Black Patriots and Loyalists: Fighting for Emancipation in the War of Independence by Alan Gilbert (
Wikipedia), a professor at the University of Denver, is his layperson-accesible historical account and interpretation of Exactly What It Says In The Title, mostly drawn from and examining primary sources of black fighters on both sides of the US Revolutionary War, free courtesy of the University of Chicago Press.
This is their featured free ebook for the month of October.
I had a quick peek inside, and this looks very readable and engaging, organized neatly by overarching topic, and is also lavishly annotated, with many footnote explanations and reference citations, and reviewers seem to think quite highly of it. Very nifty indeed.

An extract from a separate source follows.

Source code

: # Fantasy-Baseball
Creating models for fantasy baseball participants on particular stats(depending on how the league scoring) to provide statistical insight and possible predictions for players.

Currently free, throughout October directly @
the publisher's website (ADE-DRM ePub available worldwide in exchange for your valid email address).
And this has been the (late!) selected 3rd (non-repeat) free ebook thread of the day.

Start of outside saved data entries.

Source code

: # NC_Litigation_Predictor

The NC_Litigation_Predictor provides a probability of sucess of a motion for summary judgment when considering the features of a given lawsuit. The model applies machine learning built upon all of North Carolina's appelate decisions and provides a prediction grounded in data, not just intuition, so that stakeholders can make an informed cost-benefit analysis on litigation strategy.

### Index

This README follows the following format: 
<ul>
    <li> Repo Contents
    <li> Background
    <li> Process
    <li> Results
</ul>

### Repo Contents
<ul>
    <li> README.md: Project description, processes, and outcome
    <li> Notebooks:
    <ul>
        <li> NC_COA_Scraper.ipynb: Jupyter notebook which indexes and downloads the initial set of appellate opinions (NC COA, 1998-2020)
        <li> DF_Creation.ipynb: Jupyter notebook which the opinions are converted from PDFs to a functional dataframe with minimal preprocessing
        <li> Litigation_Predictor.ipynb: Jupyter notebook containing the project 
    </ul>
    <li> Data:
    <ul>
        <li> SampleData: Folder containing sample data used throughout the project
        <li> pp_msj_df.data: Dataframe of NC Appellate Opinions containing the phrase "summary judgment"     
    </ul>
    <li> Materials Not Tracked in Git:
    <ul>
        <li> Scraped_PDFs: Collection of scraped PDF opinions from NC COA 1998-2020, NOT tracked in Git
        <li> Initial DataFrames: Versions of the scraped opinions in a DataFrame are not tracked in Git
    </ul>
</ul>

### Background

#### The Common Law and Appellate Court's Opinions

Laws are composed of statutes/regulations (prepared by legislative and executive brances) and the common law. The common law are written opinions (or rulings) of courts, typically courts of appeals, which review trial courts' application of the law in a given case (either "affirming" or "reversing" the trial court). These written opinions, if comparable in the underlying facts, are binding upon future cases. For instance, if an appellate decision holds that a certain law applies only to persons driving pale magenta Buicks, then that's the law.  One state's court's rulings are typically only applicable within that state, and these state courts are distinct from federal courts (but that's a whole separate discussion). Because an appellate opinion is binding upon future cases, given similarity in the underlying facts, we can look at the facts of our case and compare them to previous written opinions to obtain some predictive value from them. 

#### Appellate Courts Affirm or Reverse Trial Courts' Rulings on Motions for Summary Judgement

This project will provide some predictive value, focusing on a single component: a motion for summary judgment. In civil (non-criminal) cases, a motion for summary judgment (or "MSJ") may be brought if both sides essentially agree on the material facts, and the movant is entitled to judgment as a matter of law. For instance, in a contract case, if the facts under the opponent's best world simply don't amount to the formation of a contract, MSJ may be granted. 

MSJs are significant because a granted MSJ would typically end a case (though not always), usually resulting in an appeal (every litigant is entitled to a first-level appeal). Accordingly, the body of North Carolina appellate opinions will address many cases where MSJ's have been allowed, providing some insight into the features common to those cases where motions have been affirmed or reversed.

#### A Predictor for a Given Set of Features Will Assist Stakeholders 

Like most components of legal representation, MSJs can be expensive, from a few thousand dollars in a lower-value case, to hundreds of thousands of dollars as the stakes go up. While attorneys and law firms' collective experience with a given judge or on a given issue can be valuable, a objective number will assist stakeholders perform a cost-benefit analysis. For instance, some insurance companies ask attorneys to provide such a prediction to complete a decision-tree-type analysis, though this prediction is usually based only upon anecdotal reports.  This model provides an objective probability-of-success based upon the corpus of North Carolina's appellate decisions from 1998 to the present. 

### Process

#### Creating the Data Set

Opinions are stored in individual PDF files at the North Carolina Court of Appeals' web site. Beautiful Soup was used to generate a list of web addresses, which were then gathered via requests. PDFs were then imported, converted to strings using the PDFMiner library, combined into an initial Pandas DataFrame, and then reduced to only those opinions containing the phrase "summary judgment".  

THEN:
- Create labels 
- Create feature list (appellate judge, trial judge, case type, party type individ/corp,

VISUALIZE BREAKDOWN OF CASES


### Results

Because well-written history on a sometimes overlooked topic drawn from primary sources is always welcome, and this one partially touches on Canada (well, future proto-Canada), so bonus points!
Enjoy!
Description
We commonly think of the American Revolution as simply the war for independence from British colonial rule. But, of course, that independence actually applied to only a portion of the American population—African Americans would still be bound in slavery for nearly another century. Alan Gilbert asks us to rethink what we know about the Revolutionary War, to realize that while white Americans were fighting for their freedom, many black Americans were joining the British imperial forces to gain theirs. Further, a movement led by sailors—both black and white—pushed strongly for emancipation on the American side. There were actually two wars being waged at once: a political revolution for independence from Britain and a social revolution for emancipation and equality.
Gilbert presents persuasive evidence that slavery could have been abolished during the Revolution itself if either side had fully pursued the military advantage of freeing slaves and pressing them into combat, and his extensive research also reveals that free blacks on both sides played a crucial and underappreciated role in the actual fighting. Black Patriots and Loyalists contends that the struggle for emancipation was not only basic to the Revolution itself, but was a rousing force that would inspire freedom movements like the abolition societies of the North and the black loyalist pilgrimages for freedom in Nova Scotia and Sierra Leone.